(Records from a data source)
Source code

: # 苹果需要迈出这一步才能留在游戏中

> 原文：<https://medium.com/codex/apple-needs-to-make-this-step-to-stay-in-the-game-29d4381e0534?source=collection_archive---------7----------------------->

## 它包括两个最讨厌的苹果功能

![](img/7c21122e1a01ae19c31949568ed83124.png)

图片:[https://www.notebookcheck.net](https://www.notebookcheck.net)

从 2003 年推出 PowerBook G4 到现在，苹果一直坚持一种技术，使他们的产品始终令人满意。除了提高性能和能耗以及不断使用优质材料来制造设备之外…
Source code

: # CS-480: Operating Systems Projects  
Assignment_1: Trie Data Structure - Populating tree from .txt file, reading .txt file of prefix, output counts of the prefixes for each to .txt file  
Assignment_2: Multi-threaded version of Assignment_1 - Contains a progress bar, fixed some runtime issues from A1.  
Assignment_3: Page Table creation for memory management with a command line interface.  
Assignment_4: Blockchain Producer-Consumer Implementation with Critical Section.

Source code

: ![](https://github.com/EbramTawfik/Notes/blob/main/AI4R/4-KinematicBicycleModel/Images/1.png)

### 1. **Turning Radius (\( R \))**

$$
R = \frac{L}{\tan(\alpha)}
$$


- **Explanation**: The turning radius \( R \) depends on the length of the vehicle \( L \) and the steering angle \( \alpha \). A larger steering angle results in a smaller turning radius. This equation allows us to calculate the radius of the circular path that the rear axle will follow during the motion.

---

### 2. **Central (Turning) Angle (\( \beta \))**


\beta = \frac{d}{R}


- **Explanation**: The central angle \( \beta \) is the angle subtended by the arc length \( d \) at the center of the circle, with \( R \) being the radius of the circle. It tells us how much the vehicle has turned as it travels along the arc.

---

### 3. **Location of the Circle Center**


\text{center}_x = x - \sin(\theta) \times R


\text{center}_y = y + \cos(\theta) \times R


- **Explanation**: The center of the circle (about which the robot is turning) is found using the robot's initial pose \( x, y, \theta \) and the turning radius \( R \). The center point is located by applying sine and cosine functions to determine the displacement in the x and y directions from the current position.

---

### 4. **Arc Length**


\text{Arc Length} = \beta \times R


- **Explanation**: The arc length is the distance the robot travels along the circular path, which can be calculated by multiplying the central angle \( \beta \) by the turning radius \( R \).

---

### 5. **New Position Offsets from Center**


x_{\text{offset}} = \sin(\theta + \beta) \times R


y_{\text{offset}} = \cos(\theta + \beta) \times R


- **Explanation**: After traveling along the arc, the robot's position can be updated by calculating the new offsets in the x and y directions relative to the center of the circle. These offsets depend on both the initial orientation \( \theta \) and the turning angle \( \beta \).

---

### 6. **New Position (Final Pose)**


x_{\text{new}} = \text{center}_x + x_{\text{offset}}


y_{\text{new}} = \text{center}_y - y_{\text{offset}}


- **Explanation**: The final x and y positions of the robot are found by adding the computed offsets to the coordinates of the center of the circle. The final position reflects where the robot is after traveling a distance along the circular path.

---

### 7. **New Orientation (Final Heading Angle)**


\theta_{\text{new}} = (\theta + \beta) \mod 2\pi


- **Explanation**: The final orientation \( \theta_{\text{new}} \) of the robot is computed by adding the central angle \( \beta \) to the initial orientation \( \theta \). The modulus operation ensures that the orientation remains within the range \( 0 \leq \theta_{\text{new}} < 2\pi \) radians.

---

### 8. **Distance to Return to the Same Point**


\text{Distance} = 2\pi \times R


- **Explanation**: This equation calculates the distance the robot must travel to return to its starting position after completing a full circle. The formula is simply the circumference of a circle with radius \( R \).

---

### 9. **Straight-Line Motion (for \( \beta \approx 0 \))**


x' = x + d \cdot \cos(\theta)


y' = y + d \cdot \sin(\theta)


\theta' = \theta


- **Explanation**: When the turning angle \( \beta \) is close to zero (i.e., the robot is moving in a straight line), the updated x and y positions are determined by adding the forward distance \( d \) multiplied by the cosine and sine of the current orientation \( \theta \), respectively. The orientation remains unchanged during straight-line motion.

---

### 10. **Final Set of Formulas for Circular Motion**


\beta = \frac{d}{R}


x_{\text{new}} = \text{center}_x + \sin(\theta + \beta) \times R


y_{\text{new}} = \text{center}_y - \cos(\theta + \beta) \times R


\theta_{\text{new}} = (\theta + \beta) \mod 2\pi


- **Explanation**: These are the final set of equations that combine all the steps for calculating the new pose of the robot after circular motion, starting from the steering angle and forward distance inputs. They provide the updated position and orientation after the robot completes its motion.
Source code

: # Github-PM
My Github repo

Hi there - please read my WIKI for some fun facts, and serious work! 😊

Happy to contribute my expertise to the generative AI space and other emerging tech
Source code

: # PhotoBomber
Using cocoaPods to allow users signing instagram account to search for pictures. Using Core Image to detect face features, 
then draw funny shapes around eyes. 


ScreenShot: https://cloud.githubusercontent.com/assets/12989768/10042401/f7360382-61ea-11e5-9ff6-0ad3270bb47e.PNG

THE TASK
Make an exact copy of the records.

EXPECTED ANSWER
Source code

: # 苹果需要迈出这一步才能留在游戏中

> 原文：<https://medium.com/codex/apple-needs-to-make-this-step-to-stay-in-the-game-29d4381e0534?source=collection_archive---------7----------------------->

## 它包括两个最讨厌的苹果功能

![](img/7c21122e1a01ae19c31949568ed83124.png)

图片:[https://www.notebookcheck.net](https://www.notebookcheck.net)

从 2003 年推出 PowerBook G4 到现在，苹果一直坚持一种技术，使他们的产品始终令人满意。除了提高性能和能耗以及不断使用优质材料来制造设备之外…
Source code

: # CS-480: Operating Systems Projects  
Assignment_1: Trie Data Structure - Populating tree from .txt file, reading .txt file of prefix, output counts of the prefixes for each to .txt file  
Assignment_2: Multi-threaded version of Assignment_1 - Contains a progress bar, fixed some runtime issues from A1.  
Assignment_3: Page Table creation for memory management with a command line interface.  
Assignment_4: Blockchain Producer-Consumer Implementation with Critical Section.

Source code

: ![](https://github.com/EbramTawfik/Notes/blob/main/AI4R/4-KinematicBicycleModel/Images/1.png)

### 1. **Turning Radius (\( R \))**

$$
R = \frac{L}{\tan(\alpha)}
$$


- **Explanation**: The turning radius \( R \) depends on the length of the vehicle \( L \) and the steering angle \( \alpha \). A larger steering angle results in a smaller turning radius. This equation allows us to calculate the radius of the circular path that the rear axle will follow during the motion.

---

### 2. **Central (Turning) Angle (\( \beta \))**


\beta = \frac{d}{R}


- **Explanation**: The central angle \( \beta \) is the angle subtended by the arc length \( d \) at the center of the circle, with \( R \) being the radius of the circle. It tells us how much the vehicle has turned as it travels along the arc.

---

### 3. **Location of the Circle Center**


\text{center}_x = x - \sin(\theta) \times R


\text{center}_y = y + \cos(\theta) \times R


- **Explanation**: The center of the circle (about which the robot is turning) is found using the robot's initial pose \( x, y, \theta \) and the turning radius \( R \). The center point is located by applying sine and cosine functions to determine the displacement in the x and y directions from the current position.

---

### 4. **Arc Length**


\text{Arc Length} = \beta \times R


- **Explanation**: The arc length is the distance the robot travels along the circular path, which can be calculated by multiplying the central angle \( \beta \) by the turning radius \( R \).

---

### 5. **New Position Offsets from Center**


x_{\text{offset}} = \sin(\theta + \beta) \times R


y_{\text{offset}} = \cos(\theta + \beta) \times R


- **Explanation**: After traveling along the arc, the robot's position can be updated by calculating the new offsets in the x and y directions relative to the center of the circle. These offsets depend on both the initial orientation \( \theta \) and the turning angle \( \beta \).

---

### 6. **New Position (Final Pose)**


x_{\text{new}} = \text{center}_x + x_{\text{offset}}


y_{\text{new}} = \text{center}_y - y_{\text{offset}}


- **Explanation**: The final x and y positions of the robot are found by adding the computed offsets to the coordinates of the center of the circle. The final position reflects where the robot is after traveling a distance along the circular path.

---

### 7. **New Orientation (Final Heading Angle)**


\theta_{\text{new}} = (\theta + \beta) \mod 2\pi


- **Explanation**: The final orientation \( \theta_{\text{new}} \) of the robot is computed by adding the central angle \( \beta \) to the initial orientation \( \theta \). The modulus operation ensures that the orientation remains within the range \( 0 \leq \theta_{\text{new}} < 2\pi \) radians.

---

### 8. **Distance to Return to the Same Point**


\text{Distance} = 2\pi \times R


- **Explanation**: This equation calculates the distance the robot must travel to return to its starting position after completing a full circle. The formula is simply the circumference of a circle with radius \( R \).

---

### 9. **Straight-Line Motion (for \( \beta \approx 0 \))**


x' = x + d \cdot \cos(\theta)


y' = y + d \cdot \sin(\theta)


\theta' = \theta


- **Explanation**: When the turning angle \( \beta \) is close to zero (i.e., the robot is moving in a straight line), the updated x and y positions are determined by adding the forward distance \( d \) multiplied by the cosine and sine of the current orientation \( \theta \), respectively. The orientation remains unchanged during straight-line motion.

---

### 10. **Final Set of Formulas for Circular Motion**


\beta = \frac{d}{R}


x_{\text{new}} = \text{center}_x + \sin(\theta + \beta) \times R


y_{\text{new}} = \text{center}_y - \cos(\theta + \beta) \times R


\theta_{\text{new}} = (\theta + \beta) \mod 2\pi


- **Explanation**: These are the final set of equations that combine all the steps for calculating the new pose of the robot after circular motion, starting from the steering angle and forward distance inputs. They provide the updated position and orientation after the robot completes its motion.
Source code

: # Github-PM
My Github repo

Hi there - please read my WIKI for some fun facts, and serious work! 😊

Happy to contribute my expertise to the generative AI space and other emerging tech
Source code

: # PhotoBomber
Using cocoaPods to allow users signing instagram account to search for pictures. Using Core Image to detect face features, 
then draw funny shapes around eyes. 


ScreenShot: https://cloud.githubusercontent.com/assets/12989768/10042401/f7360382-61ea-11e5-9ff6-0ad3270bb47e.PNG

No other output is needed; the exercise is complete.